____ Data to process
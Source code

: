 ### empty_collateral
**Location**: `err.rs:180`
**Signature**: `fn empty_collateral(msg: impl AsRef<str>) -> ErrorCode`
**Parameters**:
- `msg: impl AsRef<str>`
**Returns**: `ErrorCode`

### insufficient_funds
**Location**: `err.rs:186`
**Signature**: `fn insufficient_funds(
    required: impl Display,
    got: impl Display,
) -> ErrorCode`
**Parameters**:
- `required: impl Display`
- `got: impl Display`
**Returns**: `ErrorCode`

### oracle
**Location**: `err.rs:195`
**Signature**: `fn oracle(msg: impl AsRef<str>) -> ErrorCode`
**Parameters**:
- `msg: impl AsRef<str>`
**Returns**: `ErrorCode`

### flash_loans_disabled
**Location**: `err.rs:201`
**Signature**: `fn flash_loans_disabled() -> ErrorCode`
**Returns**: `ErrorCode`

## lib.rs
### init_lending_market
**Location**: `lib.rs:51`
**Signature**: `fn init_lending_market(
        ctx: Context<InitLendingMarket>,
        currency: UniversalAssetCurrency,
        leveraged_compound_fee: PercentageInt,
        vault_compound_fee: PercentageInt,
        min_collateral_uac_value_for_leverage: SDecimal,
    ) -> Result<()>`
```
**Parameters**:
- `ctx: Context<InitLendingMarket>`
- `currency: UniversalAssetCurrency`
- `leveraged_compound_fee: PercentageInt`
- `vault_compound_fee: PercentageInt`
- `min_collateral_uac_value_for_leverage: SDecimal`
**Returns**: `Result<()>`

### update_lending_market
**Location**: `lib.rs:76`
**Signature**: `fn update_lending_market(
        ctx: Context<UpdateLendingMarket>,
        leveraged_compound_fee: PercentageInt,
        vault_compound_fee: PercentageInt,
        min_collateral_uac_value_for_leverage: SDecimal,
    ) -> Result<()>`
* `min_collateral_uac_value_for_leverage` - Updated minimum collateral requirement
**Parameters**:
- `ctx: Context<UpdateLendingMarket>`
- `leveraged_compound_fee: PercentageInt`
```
________
____ Data to process
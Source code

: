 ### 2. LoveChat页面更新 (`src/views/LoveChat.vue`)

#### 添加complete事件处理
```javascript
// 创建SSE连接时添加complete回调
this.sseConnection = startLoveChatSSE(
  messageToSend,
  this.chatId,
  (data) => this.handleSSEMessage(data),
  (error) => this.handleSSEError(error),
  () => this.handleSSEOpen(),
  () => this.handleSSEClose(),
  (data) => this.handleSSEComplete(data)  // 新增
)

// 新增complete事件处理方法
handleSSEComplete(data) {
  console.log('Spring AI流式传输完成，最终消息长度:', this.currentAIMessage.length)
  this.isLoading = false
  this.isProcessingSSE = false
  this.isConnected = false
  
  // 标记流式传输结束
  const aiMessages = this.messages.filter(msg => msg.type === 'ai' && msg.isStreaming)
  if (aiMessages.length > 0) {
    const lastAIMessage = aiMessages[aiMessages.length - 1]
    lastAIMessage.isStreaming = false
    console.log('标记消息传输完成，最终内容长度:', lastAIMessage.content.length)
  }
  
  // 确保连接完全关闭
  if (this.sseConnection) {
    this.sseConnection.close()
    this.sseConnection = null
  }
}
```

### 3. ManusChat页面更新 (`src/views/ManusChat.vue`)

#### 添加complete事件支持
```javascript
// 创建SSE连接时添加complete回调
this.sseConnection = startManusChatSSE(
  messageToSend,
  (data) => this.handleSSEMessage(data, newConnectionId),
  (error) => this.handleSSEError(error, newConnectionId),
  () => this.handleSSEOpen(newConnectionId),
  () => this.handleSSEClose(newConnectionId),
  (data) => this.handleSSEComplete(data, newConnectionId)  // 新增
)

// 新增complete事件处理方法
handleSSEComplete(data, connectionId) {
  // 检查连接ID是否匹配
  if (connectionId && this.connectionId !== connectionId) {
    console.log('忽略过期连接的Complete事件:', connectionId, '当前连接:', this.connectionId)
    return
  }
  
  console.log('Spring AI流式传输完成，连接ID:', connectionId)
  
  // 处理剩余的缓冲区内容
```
________
The required answer is each line of the data in which the word "impl" appears.

**Signature**: `fn empty_collateral(msg: impl AsRef<str>) -> ErrorCode`
- `msg: impl AsRef<str>`
    required: impl Display,
    got: impl Display,
- `required: impl Display`
- `got: impl Display`
**Signature**: `fn oracle(msg: impl AsRef<str>) -> ErrorCode`
- `msg: impl AsRef<str>`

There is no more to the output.